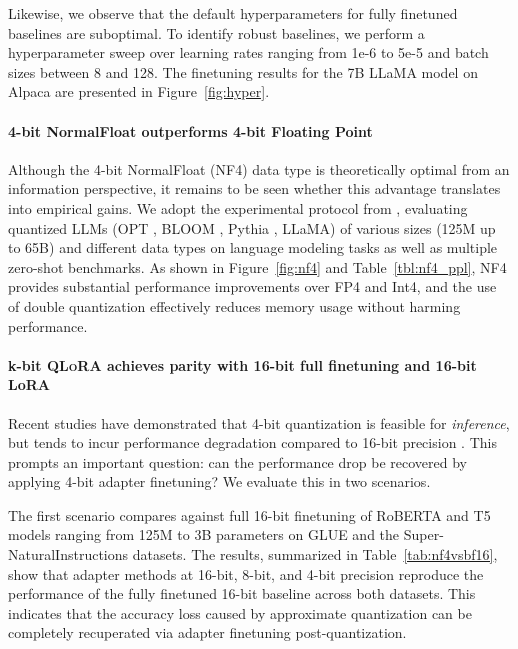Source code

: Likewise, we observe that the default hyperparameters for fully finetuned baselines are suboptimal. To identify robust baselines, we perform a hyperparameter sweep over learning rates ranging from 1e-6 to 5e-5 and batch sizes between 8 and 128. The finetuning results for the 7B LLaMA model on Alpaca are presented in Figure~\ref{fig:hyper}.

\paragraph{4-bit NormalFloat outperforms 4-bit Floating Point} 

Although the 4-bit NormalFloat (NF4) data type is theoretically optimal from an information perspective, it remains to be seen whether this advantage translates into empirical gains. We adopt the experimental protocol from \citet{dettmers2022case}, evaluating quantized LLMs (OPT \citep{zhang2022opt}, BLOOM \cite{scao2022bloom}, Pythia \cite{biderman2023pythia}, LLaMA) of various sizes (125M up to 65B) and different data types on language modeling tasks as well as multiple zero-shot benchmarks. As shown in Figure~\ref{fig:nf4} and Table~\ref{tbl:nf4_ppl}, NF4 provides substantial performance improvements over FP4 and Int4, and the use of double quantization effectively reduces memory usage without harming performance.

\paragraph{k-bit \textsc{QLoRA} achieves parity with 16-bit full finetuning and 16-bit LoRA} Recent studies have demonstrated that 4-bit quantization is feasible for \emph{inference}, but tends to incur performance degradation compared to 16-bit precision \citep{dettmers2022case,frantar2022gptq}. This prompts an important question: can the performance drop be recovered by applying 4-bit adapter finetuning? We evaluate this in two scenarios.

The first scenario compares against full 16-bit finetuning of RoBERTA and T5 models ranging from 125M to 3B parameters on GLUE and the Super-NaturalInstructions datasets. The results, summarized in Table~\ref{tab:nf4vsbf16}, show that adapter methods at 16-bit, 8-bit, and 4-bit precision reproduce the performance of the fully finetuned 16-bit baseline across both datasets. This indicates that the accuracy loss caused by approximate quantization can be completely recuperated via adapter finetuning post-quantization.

============================================================

Brief: Would you reproduce, word for word, the lines from the one holding "NormalFloat outperforms 4-bit" through the final line of the entries, both included?

Answer for the task:
\paragraph{4-bit NormalFloat outperforms 4-bit Floating Point} 

Although the 4-bit NormalFloat (NF4) data type is theoretically optimal from an information perspective, it remains to be seen whether this advantage translates into empirical gains. We adopt the experimental protocol from \citet{dettmers2022case}, evaluating quantized LLMs (OPT \citep{zhang2022opt}, BLOOM \cite{scao2022bloom}, Pythia \cite{biderman2023pythia}, LLaMA) of various sizes (125M up to 65B) and different data types on language modeling tasks as well as multiple zero-shot benchmarks. As shown in Figure~\ref{fig:nf4} and Table~\ref{tbl:nf4_ppl}, NF4 provides substantial performance improvements over FP4 and Int4, and the use of double quantization effectively reduces memory usage without harming performance.

\paragraph{k-bit \textsc{QLoRA} achieves parity with 16-bit full finetuning and 16-bit LoRA} Recent studies have demonstrated that 4-bit quantization is feasible for \emph{inference}, but tends to incur performance degradation compared to 16-bit precision \citep{dettmers2022case,frantar2022gptq}. This prompts an important question: can the performance drop be recovered by applying 4-bit adapter finetuning? We evaluate this in two scenarios.

The first scenario compares against full 16-bit finetuning of RoBERTA and T5 models ranging from 125M to 3B parameters on GLUE and the Super-NaturalInstructions datasets. The results, summarized in Table~\ref{tab:nf4vsbf16}, show that adapter methods at 16-bit, 8-bit, and 4-bit precision reproduce the performance of the fully finetuned 16-bit baseline across both datasets. This indicates that the accuracy loss caused by approximate quantization can be completely recuperated via adapter finetuning post-quantization.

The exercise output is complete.